Le congé de solidarité familiale pour un militaire

[Mis à jour le 26/02/2026] Le congé de solidarité familiale n’est pas à proprement parler une allocation familiale, mais il permet aux personnes souhaitant prendre du temps pour s’occuper d’un proche de bénéficier d’un congé spécifique. En théorie, tout le monde peut en bénéficier. Dans cet article, nous allons voir les différentes modalités pour prendre un congé de solidarité familiale en tant que militaire.
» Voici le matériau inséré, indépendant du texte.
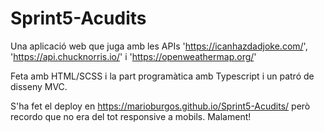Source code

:# Sprint5-Acudits
Una aplicació web que juga amb les APIs 'https://icanhazdadjoke.com/', 'https://api.chucknorris.io/' i 'https://openweathermap.org/'

Feta amb HTML/SCSS i la part programàtica amb Typescript i un patró de disseny MVC.

S'ha fet el deploy en https://marioburgos.github.io/Sprint5-Acudits/ però recordo que no era del tot responsive a mobils.  Malament!
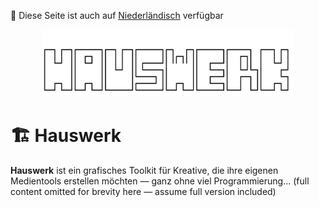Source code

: 📘 Diese Seite ist auch auf [Niederländisch](./README.md) verfügbar

<p align="center">
  <img src="./bob.svg" alt="Hauswerk ASCII logo" width="400">
</p>

# 🏗️ Hauswerk

**Hauswerk** ist ein grafisches Toolkit für Kreative, die ihre eigenen Medientools erstellen möchten — ganz ohne viel Programmierung...
(full content omitted for brevity here — assume full version included)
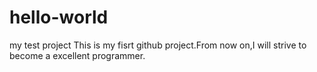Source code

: # hello-world
my test project
This is my fisrt github project.From now on,I will strive to become a excellent programmer.
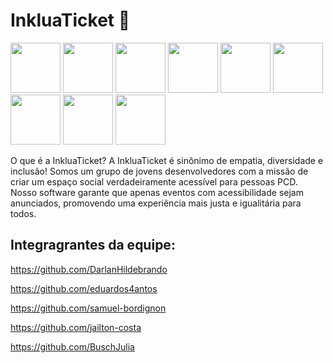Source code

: # InkluaTicket 🌱

<img src='https://cdn1.iconfinder.com/data/icons/diversity-and-inclusion/5500/22-09-28-Diversity-_-inclusion-similars_27-256.png' width='80'/> <img src='https://cdn1.iconfinder.com/data/icons/disabled-people-care-cartoon-2/512/g26873-512.png' width='80'/> <img src='https://cdn1.iconfinder.com/data/icons/disabled-people-care-cartoon-2/512/g26869-512.png' width='80'/> <img src='https://cdn1.iconfinder.com/data/icons/disabled-people-care-cartoon-2/512/g26877-512.png' width='80'> <img src='https://upload.wikimedia.org/wikipedia/commons/thumb/d/dc/Accessibility_logo.svg/1024px-Accessibility_logo.svg.png' width='80'/> <img src='https://cdn1.iconfinder.com/data/icons/diversity-and-inclusion/4500/22-09-28-Diversity-_-inclusion-similars_24-512.png' width='80'/> <img src='https://cdn1.iconfinder.com/data/icons/disabled-people-care-cartoon-2/512/g26878-512.png' width='80'/> <img src='https://cdn1.iconfinder.com/data/icons/disabled-people-care-cartoon-2/512/g26875-512.png' width='80'/> <img src='https://cdn1.iconfinder.com/data/icons/diversity-and-inclusion/6000/22-09-28-Diversity-_-inclusion-similars_14-512.png' width='80'/> 

O que é a InkluaTicket?
A InkluaTicket é sinônimo de empatia, diversidade e inclusão! Somos um grupo de jovens desenvolvedores com a missão de criar um espaço social verdadeiramente acessível para pessoas PCD. Nosso software garante que apenas eventos com acessibilidade sejam anunciados, promovendo uma experiência mais justa e igualitária para todos.



## Integragrantes da equipe:

https://github.com/DarlanHildebrando 

https://github.com/eduardos4antos

https://github.com/samuel-bordignon

https://github.com/jailton-costa

https://github.com/BuschJulia
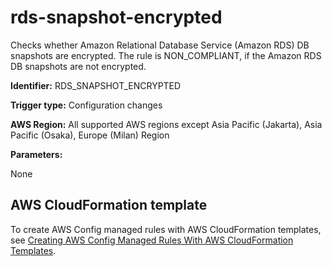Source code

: # rds\-snapshot\-encrypted<a name="rds-snapshot-encrypted"></a>

Checks whether Amazon Relational Database Service \(Amazon RDS\) DB snapshots are encrypted\. The rule is NON\_COMPLIANT, if the Amazon RDS DB snapshots are not encrypted\. 

**Identifier:** RDS\_SNAPSHOT\_ENCRYPTED

**Trigger type:** Configuration changes

**AWS Region:** All supported AWS regions except Asia Pacific \(Jakarta\), Asia Pacific \(Osaka\), Europe \(Milan\) Region

**Parameters:**

None  

## AWS CloudFormation template<a name="w79aac11c32c17b9d441c15"></a>

To create AWS Config managed rules with AWS CloudFormation templates, see [Creating AWS Config Managed Rules With AWS CloudFormation Templates](aws-config-managed-rules-cloudformation-templates.md)\.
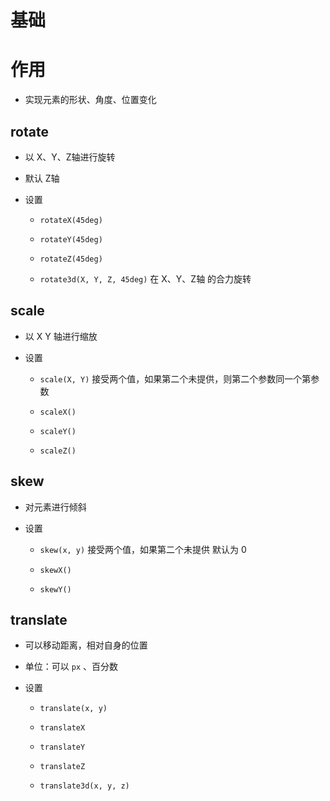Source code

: # 基础

# 作用

  - 实现元素的形状、角度、位置变化

## rotate

  - 以 X、Y、Z轴进行旋转

  - 默认 Z轴

  - 设置

      - `rotateX(45deg)`

      - `rotateY(45deg)`

      - `rotateZ(45deg)`

      - `rotate3d(X, Y, Z, 45deg)` 在 X、Y、Z轴 的合力旋转

## scale

  - 以 X Y 轴进行缩放

  - 设置

      - `scale(X, Y)` 接受两个值，如果第二个未提供，则第二个参数同一个第参数

      - `scaleX()`

      - `scaleY()`

      - `scaleZ()`

## skew

  - 对元素进行倾斜

  - 设置

      - `skew(x, y)` 接受两个值，如果第二个未提供 默认为 0

      - `skewX()`

      - `skewY()`

## translate

  - 可以移动距离，相对自身的位置

  - 单位：可以 `px` 、百分数

  - 设置

      - `translate(x, y)`

      - `translateX`

      - `translateY`

      - `translateZ`

      - `translate3d(x, y, z)`
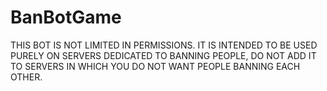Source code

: # BanBotGame
THIS BOT IS NOT LIMITED IN PERMISSIONS.
IT IS INTENDED TO BE USED PURELY ON SERVERS DEDICATED TO BANNING PEOPLE, DO NOT ADD IT TO SERVERS IN WHICH YOU DO NOT WANT PEOPLE BANNING EACH OTHER.
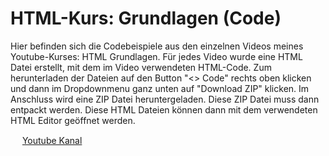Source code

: # HTML-Kurs: Grundlagen (Code)
Hier befinden sich die Codebeispiele aus den einzelnen Videos meines Youtube-Kurses: HTML Grundlagen.
Für jedes Video wurde eine HTML Datei erstellt, mit dem im Video verwendeten HTML-Code.
Zum herunterladen der Dateien auf den Button "<> Code" rechts oben klicken und dann im Dropdownmenu ganz unten auf "Download ZIP" klicken.
Im Anschluss wird eine ZIP Datei heruntergeladen. Diese ZIP Datei muss dann entpackt werden. Diese HTML Dateien können dann mit dem verwendeten HTML Editor geöffnet werden.


<img src="https://www.iconpacks.net/icons/2/free-youtube-logo-icon-2431-thumb.png" width="15px;"/> [Youtube Kanal](#[youtube](https://www.youtube.com/@YouKnowIT_Coding))
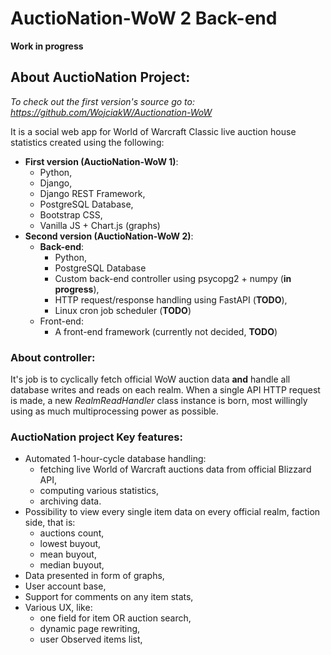 # AuctioNation-WoW 2 **Back-end**
**Work in progress**
## About AuctioNation Project:
*To check out the first version's source go to:
https://github.com/WojciakW/Auctionation-WoW*

It is a social web app for World of Warcraft Classic live auction house statistics created using the following:
-   **First version (AuctioNation-WoW 1)**:
    - Python,
    - Django,
    - Django REST Framework,
    - PostgreSQL Database,
    - Bootstrap CSS,
    - Vanilla JS + Chart.js (graphs)
-   **Second version (AuctioNation-WoW 2)**:
    - **Back-end**:
        - Python,
        - PostgreSQL Database
        - Custom back-end controller using psycopg2 + numpy (**in progress**),
        - HTTP request/response handling using FastAPI (**TODO**),
        - Linux cron job scheduler (**TODO**)
    - Front-end:
        - A front-end framework (currently not decided, **TODO**)

### About controller:
 It's job is to cyclically fetch official WoW auction data **and** handle all database writes and reads on each realm. When a single API HTTP request is made, a new *RealmReadHandler* class instance is born, most willingly using as much multiprocessing power as possible.


### AuctioNation project Key features:
- Automated 1-hour-cycle database handling:
  - fetching live World of Warcraft auctions data from official Blizzard API,
  - computing various statistics,
  - archiving data.
- Possibility to view every single item data on every official realm, faction side, that is:
  - auctions count,
  - lowest buyout,
  - mean buyout,
  - median buyout,
- Data presented in form of graphs,
- User account base,
- Support for comments on any item stats,
- Various UX, like:
    - one field for item OR auction search,
    - dynamic page rewriting,
    - user Observed items list,
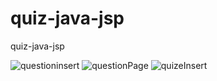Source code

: # quiz-java-jsp
quiz-java-jsp

![questioninsert](https://github.com/Mouradh1/quiz-java-jsp/assets/53141237/8454fd28-36bd-42b2-993a-2145095e1437)
![questionPage](https://github.com/Mouradh1/quiz-java-jsp/assets/53141237/7b05ded2-b914-48c3-877a-77a2b683a86d)
![quizeInsert](https://github.com/Mouradh1/quiz-java-jsp/assets/53141237/1712debd-484c-4d2c-b92d-7108b47c2204)




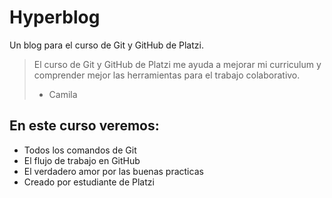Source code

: # Hyperblog
Un blog para el curso de Git y GitHub de Platzi.
>El curso de Git y GitHub de Platzi me ayuda a mejorar mi curriculum y comprender mejor las herramientas para el trabajo colaborativo.
> - Camila

## En este curso veremos: 
* Todos los comandos de Git
* El flujo de trabajo en GitHub
* El verdadero amor por las buenas practicas
* Creado por estudiante de Platzi
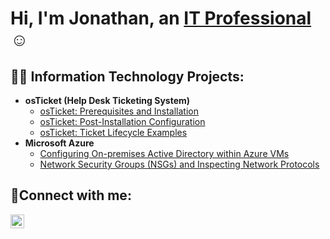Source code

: <h1>Hi, I'm Jonathan, an <a href="https://linkedin.com/in/Josh">IT Professional</a>☺</h1>

<h2>👨‍💻 Information Technology Projects:</h2>

- <b>osTicket (Help Desk Ticketing System)</b>
  - [osTicket: Prerequisites and Installation](https://github.com/MoonmanJon/osticket-prereqs)
  - [osTicket: Post-Installation Configuration](https://github.com/MoonmanJon/post-install-config)
  - [osTicket: Ticket Lifecycle Examples](https://github.com/MoonmanJon/ticket-lifecycle)
- <b>Microsoft Azure</b>
  - [Configuring On-premises Active Directory within Azure VMs](https://github.com/MoonmanJon/configure-ad)
  - [Network Security Groups (NSGs) and Inspecting Network Protocols](https://github.com/MoonmanJon/azure-network-protocols)

<h2>🤳Connect with me:</h2>

[<img align="left" alt="Josh | LinkedIn" width="22px" src="https://cdn.jsdelivr.net/npm/simple-icons@v3/icons/linkedin.svg" />][linkedin]

[linkedin]: https://linkedin.com/in/Jonathan

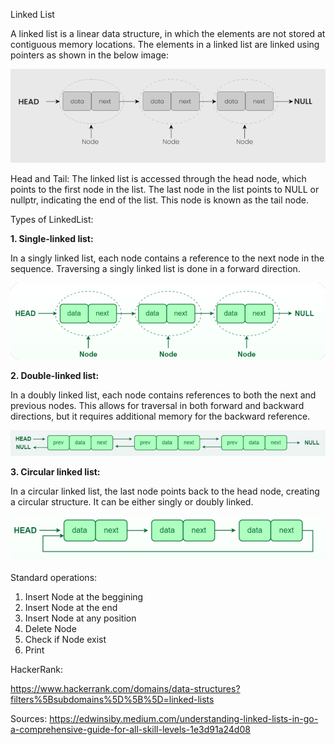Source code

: Linked List

A linked list is a linear data structure, in which the elements are not stored at contiguous memory locations. The elements in a linked list are linked using pointers as shown in the below image:

![img.png](img.png)

Head and Tail: The linked list is accessed through the head node, which points to the first node in the list. The last node in the list points to NULL or nullptr, indicating the end of the list. This node is known as the tail node.


Types of LinkedList:

**1. Single-linked list:**

In a singly linked list, each node contains a reference to the next node in the sequence. Traversing a singly linked list is done in a forward direction.

![img_1.png](img_1.png)

**2. Double-linked list:**

In a doubly linked list, each node contains references to both the next and previous nodes. This allows for traversal in both forward and backward directions, but it requires additional memory for the backward reference.

![img_2.png](img_2.png)

**3. Circular linked list:**

In a circular linked list, the last node points back to the head node, creating a circular structure. It can be either singly or doubly linked.

![img_3.png](img_3.png)


Standard operations:
1. Insert Node at the beggining
2. Insert Node at the end
3. Insert Node at any position
4. Delete Node
5. Check if Node exist
5. Print

HackerRank:

https://www.hackerrank.com/domains/data-structures?filters%5Bsubdomains%5D%5B%5D=linked-lists

Sources:
https://edwinsiby.medium.com/understanding-linked-lists-in-go-a-comprehensive-guide-for-all-skill-levels-1e3d91a24d08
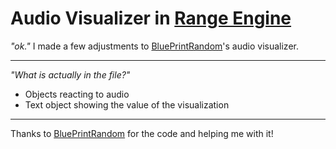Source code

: 

# Audio Visualizer in [Range Engine](https://rangeengine.tech)

*"ok."*
I made a few adjustments to [BluePrintRandom](https://github.com/BluePrintRandom/amprise)'s audio visualizer.
***
*"What is actually in the file?"*

 - Objects reacting to audio
 - Text object showing the value of the visualization
 ***
Thanks to [BluePrintRandom](https://github.com/BluePrintRandom) for the code and helping me with it!
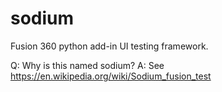 # sodium
Fusion 360 python add-in UI testing framework.

Q: Why is this named sodium?
A: See https://en.wikipedia.org/wiki/Sodium_fusion_test
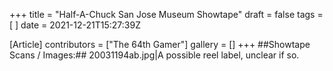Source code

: +++
title = "Half-A-Chuck San Jose Museum Showtape"
draft = false
tags = [ ]
date = 2021-12-21T15:27:39Z

[Article]
contributors = ["The 64th Gamer"]
gallery = []
+++
##Showtape Scans / Images:##
<gallery>
20031194ab.jpg|A possible reel label, unclear if so.
</gallery>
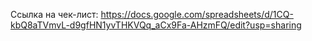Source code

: Ссылка на чек-лист:
https://docs.google.com/spreadsheets/d/1CQ-kbQ8aTVmvL-d9gfHN1yvTHKVQq_aCx9Fa-AHzmFQ/edit?usp=sharing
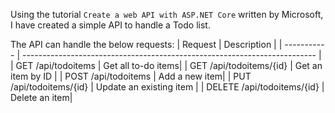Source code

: Using the tutorial `Create a web API with ASP.NET Core` written by Microsoft, I have created a simple API to handle a Todo list. 

The API can handle the below requests:
| Request     | Description                                                               |
| ----------- | ------------------------------------------------------------------------- |
| GET /api/todoitems  | Get all to-do items|
| GET /api/todoitems/{id}     | Get an item by ID |
| POST /api/todoitems  | Add a new item|
| PUT /api/todoitems/{id}     | Update an existing item  |
| DELETE /api/todoitems/{id}   | Delete an item|
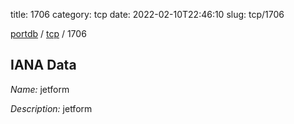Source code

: title: 1706
category: tcp
date: 2022-02-10T22:46:10
slug: tcp/1706

[portdb](/) / [tcp](/category/tcp.html) / 1706


## IANA Data

_Name:_ jetform

_Description:_ jetform

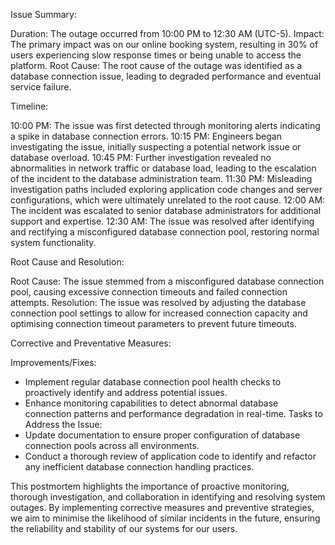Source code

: Issue Summary:

Duration: The outage occurred from 10:00 PM to 12:30 AM (UTC-5).
Impact: The primary impact was on our online booking system, resulting in 30% of users experiencing slow response times or being unable to access the platform.
Root Cause: The root cause of the outage was identified as a database connection issue, leading to degraded performance and eventual service failure.

Timeline:

10:00 PM: The issue was first detected through monitoring alerts indicating a spike in database connection errors.
10:15 PM: Engineers began investigating the issue, initially suspecting a potential network issue or database overload.
10:45 PM: Further investigation revealed no abnormalities in network traffic or database load, leading to the escalation of the incident to the database administration team.
11:30 PM: Misleading investigation paths included exploring application code changes and server configurations, which were ultimately unrelated to the root cause.
12:00 AM: The incident was escalated to senior database administrators for additional support and expertise.
12:30 AM: The issue was resolved after identifying and rectifying a misconfigured database connection pool, restoring normal system functionality.

Root Cause and Resolution:

Root Cause: The issue stemmed from a misconfigured database connection pool, causing excessive connection timeouts and failed connection attempts.
Resolution: The issue was resolved by adjusting the database connection pool settings to allow for increased connection capacity and optimising connection timeout parameters to prevent future timeouts.

Corrective and Preventative Measures:

Improvements/Fixes:
  - Implement regular database connection pool health checks to proactively identify and address potential issues.
  - Enhance monitoring capabilities to detect abnormal database connection patterns and performance degradation in real-time.
Tasks to Address the Issue:
  - Update documentation to ensure proper configuration of database connection pools across all environments.
  - Conduct a thorough review of application code to identify and refactor any inefficient database connection handling practices.
  
This postmortem highlights the importance of proactive monitoring, thorough investigation, and collaboration in identifying and resolving system outages. By implementing corrective measures and preventive strategies, we aim to minimise the likelihood of similar incidents in the future, ensuring the reliability and stability of our systems for our users.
Le congé de solidarité familiale
Petite définition
Le congé de solidarité familiale permet au salarié d’assister un proche dont la pathologie met en jeu le pronostic vital. Le proche assisté se trouve en phase avancée ou terminale d’une affection grave et incurable (quelle qu’en soit la cause).
Qui peut en bénéficier ?
Le congé de solidarité familial peut être pris lorsqu’un proche se trouve en fin de vie et dont le pronostic vital est engagé ou qui se trouve en phase avancée d’une pathologie grave et incurable. L’origine de la maladie n’a aucune incidence sur le congé de solidarité familial.
Pour en bénéficier, le proche doit être :
- Un ascendant : père, mère
- Un descendant : enfant, petit-enfant
- Un frère ou une sœur
- Une personne partageant le même domicile : conjoint, concubin, partenaire de PACS
- Une personne vous ayant désigné comme personne de confiance : elle peut être un parent, un proche ou le médecin traitant. Lorsque le malade se trouve dans l’impossibilité de prendre une décision, la personne de confiance est consultée.
Dans le cas où votre enfant est gravement malade, handicapé ou victime d’un accident, il est possible de bénéficier de l’allocation de présence parentale. Le CSF peut également être pris sous forme de temps partiel, avec un ajustement de l’allocation journalière d’accompagnement en fonction de la réduction de l’activité.
La rémunération pendant la période
Durant toute la durée du congé, le salarié conserve ses droits à remboursement des soins et indemnités journalières versées par la sécurité sociale en cas de maladie, maternité, invalidité et décès.
Le congé de solidarité familiale n’est pas rémunéré.
Toutefois, le salarié bénéficiaire du congé perçoit l’allocation journalière d’accompagnement d’une personne en fin de vie.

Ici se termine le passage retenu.